━━ AVAILABLE RECORDS ━━

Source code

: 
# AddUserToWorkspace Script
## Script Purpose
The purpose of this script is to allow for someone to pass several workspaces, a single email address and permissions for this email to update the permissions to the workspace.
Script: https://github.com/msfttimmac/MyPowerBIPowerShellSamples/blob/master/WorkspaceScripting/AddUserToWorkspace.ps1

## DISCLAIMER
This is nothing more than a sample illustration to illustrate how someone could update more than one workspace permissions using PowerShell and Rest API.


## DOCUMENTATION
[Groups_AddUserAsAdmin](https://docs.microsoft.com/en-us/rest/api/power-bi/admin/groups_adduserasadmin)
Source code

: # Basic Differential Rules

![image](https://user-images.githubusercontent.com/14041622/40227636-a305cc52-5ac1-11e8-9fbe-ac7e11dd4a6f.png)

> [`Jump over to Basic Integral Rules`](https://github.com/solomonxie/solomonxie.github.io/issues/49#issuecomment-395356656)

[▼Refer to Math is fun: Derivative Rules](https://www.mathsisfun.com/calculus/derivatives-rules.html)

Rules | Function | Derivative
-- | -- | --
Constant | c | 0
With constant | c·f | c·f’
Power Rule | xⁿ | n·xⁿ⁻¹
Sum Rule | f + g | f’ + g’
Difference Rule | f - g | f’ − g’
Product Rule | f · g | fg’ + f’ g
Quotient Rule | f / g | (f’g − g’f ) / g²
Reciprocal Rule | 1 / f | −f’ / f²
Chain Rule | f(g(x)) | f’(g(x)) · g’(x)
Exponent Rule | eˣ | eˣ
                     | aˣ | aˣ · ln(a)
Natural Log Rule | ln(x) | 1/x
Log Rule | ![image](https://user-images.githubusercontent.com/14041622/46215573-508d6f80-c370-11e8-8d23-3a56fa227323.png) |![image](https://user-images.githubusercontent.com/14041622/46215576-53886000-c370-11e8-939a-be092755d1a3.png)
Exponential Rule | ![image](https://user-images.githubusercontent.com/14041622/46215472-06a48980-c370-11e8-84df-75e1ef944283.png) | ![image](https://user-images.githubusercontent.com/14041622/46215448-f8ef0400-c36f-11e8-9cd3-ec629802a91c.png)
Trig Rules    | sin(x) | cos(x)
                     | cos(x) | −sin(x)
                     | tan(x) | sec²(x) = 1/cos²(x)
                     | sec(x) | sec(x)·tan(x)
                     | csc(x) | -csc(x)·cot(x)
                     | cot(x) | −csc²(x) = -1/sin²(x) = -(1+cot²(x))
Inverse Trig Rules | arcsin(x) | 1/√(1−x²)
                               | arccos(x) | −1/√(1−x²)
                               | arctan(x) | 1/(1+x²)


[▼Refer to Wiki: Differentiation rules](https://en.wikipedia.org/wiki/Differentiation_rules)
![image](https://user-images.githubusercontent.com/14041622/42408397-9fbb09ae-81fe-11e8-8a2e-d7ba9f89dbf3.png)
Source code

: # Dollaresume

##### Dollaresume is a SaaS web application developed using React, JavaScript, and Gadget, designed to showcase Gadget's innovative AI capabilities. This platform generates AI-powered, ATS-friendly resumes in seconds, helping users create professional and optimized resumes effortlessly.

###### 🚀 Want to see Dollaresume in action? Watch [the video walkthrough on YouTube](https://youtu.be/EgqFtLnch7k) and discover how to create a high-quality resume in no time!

━━━

INSTRUCTIONS TO FOLLOW: From the line with "sec²(x) = 1/cos²(x)" through the last line of the records, set down every line exactly as written and leave out all others.

EXERCISE OUTPUT:
                     | tan(x) | sec²(x) = 1/cos²(x)
                     | sec(x) | sec(x)·tan(x)
                     | csc(x) | -csc(x)·cot(x)
                     | cot(x) | −csc²(x) = -1/sin²(x) = -(1+cot²(x))
Inverse Trig Rules | arcsin(x) | 1/√(1−x²)
                               | arccos(x) | −1/√(1−x²)
                               | arctan(x) | 1/(1+x²)


[▼Refer to Wiki: Differentiation rules](https://en.wikipedia.org/wiki/Differentiation_rules)
![image](https://user-images.githubusercontent.com/14041622/42408397-9fbb09ae-81fe-11e8-8a2e-d7ba9f89dbf3.png)
Source code

: # Dollaresume

##### Dollaresume is a SaaS web application developed using React, JavaScript, and Gadget, designed to showcase Gadget's innovative AI capabilities. This platform generates AI-powered, ATS-friendly resumes in seconds, helping users create professional and optimized resumes effortlessly.

###### 🚀 Want to see Dollaresume in action? Watch [the video walkthrough on YouTube](https://youtu.be/EgqFtLnch7k) and discover how to create a high-quality resume in no time!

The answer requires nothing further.